ACTION ITEM: Where the data below has the string "block", return the whole line.

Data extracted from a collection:
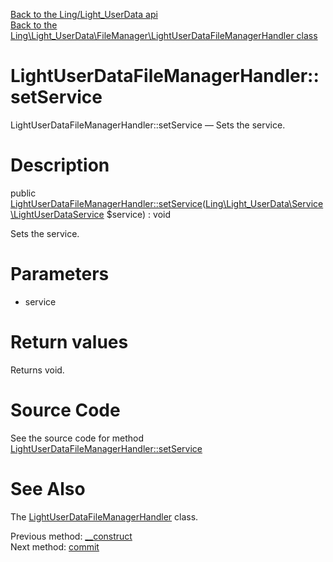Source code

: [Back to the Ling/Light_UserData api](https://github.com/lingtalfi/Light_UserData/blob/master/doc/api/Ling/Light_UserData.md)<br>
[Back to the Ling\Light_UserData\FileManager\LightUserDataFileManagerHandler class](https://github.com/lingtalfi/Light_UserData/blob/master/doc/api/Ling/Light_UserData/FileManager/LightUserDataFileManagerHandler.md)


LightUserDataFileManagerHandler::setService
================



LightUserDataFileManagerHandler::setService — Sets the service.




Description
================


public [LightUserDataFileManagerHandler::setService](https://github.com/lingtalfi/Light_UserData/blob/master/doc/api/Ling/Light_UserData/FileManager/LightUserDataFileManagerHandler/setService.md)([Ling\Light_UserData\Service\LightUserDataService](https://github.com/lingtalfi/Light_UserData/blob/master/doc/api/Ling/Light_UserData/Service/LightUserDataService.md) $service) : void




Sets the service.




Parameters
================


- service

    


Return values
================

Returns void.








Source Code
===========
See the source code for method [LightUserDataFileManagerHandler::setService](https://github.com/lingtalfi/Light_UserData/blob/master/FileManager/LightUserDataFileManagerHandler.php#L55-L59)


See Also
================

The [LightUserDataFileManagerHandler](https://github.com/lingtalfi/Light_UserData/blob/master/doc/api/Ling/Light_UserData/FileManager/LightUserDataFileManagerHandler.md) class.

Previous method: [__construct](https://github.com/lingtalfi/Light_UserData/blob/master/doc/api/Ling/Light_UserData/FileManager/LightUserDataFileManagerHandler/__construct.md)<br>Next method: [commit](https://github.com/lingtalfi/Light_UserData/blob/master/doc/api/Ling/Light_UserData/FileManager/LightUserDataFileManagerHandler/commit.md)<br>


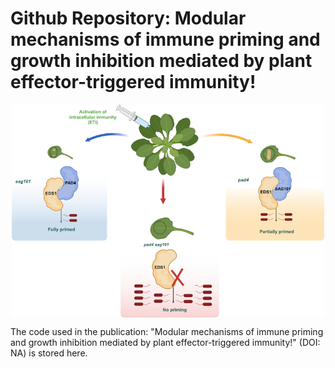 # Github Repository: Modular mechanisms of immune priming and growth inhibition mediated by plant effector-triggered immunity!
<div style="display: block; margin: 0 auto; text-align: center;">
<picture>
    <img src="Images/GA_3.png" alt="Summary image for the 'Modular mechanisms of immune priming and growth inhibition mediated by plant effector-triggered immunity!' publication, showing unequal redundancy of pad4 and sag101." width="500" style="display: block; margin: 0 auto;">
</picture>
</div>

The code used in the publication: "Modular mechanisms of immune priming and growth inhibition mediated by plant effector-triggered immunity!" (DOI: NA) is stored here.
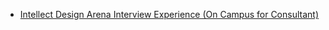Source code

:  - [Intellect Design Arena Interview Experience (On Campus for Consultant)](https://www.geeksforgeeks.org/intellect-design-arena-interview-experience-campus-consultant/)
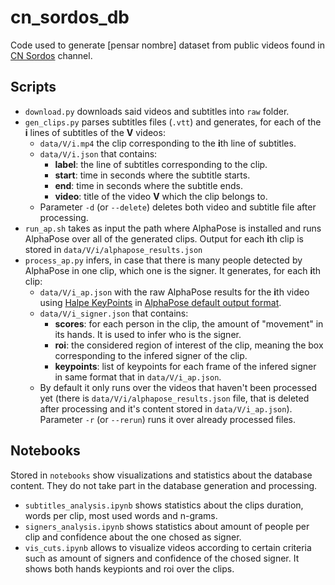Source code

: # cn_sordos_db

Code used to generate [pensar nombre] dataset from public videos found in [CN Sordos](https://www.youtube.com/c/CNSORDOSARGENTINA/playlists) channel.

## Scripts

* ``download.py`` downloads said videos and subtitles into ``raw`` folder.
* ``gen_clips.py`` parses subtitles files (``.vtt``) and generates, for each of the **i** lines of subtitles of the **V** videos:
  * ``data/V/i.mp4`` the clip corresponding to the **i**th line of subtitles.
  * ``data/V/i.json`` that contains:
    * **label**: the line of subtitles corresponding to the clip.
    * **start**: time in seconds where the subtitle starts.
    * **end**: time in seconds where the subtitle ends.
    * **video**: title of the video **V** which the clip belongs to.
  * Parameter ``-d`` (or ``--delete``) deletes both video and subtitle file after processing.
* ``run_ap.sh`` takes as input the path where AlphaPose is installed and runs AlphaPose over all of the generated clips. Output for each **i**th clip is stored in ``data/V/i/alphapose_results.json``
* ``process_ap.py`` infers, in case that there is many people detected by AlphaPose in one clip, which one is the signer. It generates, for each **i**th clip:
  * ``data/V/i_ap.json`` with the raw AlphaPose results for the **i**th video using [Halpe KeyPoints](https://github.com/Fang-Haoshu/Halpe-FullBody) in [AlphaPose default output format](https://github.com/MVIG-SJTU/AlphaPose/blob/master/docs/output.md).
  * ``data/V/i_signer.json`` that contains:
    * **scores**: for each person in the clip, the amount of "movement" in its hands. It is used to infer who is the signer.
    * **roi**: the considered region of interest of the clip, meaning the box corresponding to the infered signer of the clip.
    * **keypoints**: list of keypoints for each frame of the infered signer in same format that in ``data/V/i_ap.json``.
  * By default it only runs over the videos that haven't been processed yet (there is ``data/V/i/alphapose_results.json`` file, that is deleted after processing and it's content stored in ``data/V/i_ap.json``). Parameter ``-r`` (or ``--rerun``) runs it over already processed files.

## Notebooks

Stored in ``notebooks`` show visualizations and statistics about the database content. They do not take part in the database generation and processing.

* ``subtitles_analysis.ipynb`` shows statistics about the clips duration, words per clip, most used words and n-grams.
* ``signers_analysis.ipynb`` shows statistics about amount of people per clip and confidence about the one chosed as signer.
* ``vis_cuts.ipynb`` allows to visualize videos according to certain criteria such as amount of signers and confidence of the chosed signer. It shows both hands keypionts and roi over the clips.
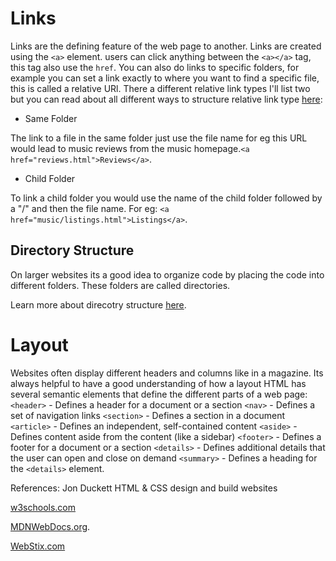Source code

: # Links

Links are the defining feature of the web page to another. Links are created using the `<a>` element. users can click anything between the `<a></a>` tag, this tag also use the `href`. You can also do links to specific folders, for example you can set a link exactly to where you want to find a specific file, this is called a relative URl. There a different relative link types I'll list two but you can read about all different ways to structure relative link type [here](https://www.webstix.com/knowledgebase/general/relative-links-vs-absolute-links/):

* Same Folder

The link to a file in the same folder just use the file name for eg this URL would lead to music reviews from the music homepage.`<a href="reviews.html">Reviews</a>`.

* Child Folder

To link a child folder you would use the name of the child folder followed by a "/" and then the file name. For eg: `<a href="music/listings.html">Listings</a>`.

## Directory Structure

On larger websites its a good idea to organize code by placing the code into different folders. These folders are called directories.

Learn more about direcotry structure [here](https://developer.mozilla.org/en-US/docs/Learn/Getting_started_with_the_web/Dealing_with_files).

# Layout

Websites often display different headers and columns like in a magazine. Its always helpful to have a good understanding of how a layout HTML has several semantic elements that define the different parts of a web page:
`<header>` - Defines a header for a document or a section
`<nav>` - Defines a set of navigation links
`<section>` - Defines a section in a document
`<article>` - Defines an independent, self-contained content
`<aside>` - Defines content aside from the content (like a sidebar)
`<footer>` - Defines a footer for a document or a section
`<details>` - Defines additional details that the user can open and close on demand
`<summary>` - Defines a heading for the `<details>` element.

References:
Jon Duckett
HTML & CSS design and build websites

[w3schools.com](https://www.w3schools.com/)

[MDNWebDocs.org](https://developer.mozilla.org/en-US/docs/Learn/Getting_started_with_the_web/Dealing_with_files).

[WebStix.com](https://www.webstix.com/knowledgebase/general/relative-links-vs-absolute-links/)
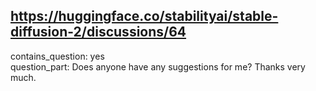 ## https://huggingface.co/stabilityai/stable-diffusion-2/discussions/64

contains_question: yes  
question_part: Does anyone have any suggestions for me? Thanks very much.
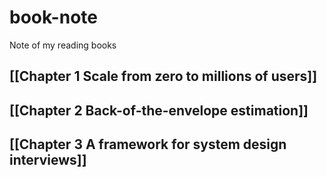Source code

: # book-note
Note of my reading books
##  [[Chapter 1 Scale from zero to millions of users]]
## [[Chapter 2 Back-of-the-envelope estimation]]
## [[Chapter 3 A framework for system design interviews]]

...

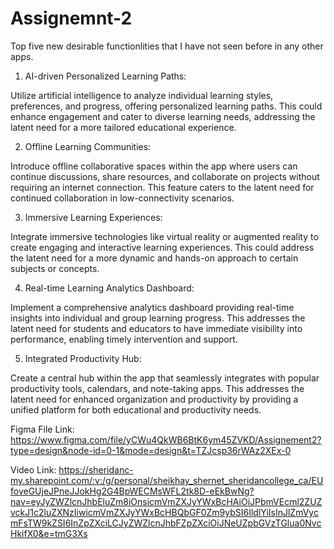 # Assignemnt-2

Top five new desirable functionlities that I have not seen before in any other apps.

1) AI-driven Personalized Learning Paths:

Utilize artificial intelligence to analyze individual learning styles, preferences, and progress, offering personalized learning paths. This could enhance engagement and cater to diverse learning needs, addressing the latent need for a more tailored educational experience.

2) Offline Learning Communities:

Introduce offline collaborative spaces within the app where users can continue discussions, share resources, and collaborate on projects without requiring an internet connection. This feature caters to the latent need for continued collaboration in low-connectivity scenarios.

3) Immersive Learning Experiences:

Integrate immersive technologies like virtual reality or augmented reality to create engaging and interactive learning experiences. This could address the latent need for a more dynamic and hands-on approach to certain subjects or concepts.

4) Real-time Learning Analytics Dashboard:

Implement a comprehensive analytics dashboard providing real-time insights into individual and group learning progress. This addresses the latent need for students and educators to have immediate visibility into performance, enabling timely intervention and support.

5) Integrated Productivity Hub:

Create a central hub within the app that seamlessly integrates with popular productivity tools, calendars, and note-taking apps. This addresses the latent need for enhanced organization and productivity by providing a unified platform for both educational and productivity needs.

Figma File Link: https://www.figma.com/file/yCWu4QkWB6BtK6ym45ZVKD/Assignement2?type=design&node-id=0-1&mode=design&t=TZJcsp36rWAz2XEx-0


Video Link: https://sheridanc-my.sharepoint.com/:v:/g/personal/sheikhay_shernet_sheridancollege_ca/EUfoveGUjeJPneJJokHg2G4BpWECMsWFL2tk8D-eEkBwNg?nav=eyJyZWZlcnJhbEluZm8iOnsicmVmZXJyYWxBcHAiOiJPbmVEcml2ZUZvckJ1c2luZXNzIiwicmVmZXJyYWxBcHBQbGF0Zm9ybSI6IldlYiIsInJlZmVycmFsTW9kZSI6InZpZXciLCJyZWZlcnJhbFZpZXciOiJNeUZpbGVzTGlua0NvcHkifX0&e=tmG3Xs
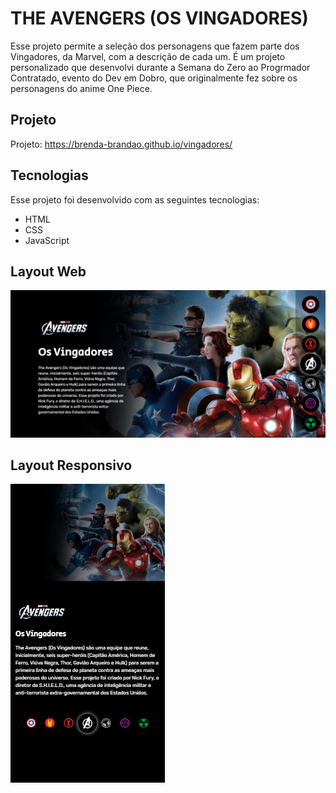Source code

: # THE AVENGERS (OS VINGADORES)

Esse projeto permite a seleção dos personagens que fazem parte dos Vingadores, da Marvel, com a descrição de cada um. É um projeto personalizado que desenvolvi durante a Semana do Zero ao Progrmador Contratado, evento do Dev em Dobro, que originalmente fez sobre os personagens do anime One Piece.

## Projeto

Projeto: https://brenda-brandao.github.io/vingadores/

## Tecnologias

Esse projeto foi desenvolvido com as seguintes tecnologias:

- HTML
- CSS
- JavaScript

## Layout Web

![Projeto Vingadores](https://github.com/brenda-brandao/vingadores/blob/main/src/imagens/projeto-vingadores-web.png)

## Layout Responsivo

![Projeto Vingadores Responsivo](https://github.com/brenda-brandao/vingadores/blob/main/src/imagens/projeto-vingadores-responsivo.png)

SOLUTION FOR THIS TASK:
<div style="display: block; margin: 0 auto; text-align: center;">
    <img src="Images/GA_3.png" alt="Summary image for the 'Modular mechanisms of immune priming and growth inhibition mediated by plant effector-triggered immunity!' publication, showing unequal redundancy of pad4 and sag101." width="500" style="display: block; margin: 0 auto;">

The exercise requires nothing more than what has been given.